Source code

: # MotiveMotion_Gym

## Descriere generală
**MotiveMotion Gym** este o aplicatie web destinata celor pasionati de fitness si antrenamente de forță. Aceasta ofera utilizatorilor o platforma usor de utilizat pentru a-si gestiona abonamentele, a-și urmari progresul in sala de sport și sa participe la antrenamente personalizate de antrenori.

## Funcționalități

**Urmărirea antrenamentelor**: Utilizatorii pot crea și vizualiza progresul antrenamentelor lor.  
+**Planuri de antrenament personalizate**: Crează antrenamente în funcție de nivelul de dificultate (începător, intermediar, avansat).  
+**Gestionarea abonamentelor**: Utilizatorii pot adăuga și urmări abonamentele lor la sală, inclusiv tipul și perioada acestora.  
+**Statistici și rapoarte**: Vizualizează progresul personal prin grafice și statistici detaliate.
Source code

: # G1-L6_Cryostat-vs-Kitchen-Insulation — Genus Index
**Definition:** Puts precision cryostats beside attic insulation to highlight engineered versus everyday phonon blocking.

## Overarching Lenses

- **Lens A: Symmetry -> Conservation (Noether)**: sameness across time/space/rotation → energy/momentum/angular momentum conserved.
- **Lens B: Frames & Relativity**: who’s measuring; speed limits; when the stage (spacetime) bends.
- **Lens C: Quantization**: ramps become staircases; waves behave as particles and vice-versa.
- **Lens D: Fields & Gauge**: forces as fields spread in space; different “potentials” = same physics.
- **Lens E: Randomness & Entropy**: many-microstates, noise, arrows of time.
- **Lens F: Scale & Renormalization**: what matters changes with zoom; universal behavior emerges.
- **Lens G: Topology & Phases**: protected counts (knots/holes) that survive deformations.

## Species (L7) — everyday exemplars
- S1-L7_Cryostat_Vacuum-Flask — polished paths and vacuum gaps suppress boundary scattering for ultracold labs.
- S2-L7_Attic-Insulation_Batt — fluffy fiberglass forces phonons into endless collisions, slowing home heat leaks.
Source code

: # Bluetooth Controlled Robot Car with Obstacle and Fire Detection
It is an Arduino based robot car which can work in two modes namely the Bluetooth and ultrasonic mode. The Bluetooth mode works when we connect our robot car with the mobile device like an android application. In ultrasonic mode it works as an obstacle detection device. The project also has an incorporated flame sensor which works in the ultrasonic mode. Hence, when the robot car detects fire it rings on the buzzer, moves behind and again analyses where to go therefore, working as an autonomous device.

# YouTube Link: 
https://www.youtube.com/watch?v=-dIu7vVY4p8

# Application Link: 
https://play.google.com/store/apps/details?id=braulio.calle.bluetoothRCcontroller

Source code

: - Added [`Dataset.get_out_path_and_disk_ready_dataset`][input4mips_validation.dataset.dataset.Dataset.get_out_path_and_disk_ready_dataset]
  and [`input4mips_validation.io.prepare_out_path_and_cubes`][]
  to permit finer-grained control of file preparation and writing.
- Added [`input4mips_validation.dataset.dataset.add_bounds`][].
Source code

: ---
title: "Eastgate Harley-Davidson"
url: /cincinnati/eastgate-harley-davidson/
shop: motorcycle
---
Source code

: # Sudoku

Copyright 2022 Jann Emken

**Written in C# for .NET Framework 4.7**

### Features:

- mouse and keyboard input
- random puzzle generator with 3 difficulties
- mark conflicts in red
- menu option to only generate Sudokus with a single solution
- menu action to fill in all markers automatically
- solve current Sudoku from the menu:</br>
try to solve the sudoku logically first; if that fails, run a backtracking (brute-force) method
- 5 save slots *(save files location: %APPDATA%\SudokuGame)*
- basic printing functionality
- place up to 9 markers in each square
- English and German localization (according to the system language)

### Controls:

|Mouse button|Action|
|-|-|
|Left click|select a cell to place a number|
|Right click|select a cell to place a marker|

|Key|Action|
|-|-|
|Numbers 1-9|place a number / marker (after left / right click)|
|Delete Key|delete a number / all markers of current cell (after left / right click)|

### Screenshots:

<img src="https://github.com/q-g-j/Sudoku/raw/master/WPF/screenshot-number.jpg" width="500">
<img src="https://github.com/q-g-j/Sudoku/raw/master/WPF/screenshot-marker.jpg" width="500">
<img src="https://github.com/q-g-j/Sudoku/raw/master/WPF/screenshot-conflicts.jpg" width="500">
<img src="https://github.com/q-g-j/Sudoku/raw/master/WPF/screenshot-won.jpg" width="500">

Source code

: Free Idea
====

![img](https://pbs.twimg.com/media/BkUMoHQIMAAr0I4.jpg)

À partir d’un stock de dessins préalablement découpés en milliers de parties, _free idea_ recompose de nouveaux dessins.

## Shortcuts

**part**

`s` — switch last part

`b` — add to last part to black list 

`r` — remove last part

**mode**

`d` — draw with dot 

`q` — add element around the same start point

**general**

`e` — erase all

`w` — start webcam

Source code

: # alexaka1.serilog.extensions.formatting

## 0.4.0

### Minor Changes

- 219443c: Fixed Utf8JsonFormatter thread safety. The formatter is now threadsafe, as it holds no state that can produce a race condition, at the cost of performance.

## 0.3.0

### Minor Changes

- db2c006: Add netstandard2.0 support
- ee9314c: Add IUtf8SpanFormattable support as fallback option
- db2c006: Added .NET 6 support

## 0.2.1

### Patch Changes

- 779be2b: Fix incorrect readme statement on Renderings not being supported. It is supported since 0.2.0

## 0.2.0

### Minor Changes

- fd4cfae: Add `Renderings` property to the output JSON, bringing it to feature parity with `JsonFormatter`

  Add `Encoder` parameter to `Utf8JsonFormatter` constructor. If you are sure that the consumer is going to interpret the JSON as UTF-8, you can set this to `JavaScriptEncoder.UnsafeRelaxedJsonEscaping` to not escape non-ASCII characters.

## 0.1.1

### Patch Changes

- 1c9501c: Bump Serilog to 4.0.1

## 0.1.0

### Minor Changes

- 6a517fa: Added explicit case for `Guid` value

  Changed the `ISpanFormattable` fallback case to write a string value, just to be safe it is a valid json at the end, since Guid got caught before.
##########
**Problem details**.
Extract all lines of the records above that include "solve".

**Response to this task**.
- solve current Sudoku from the menu:</br>
try to solve the sudoku logically first; if that fails, run a backtracking (brute-force) method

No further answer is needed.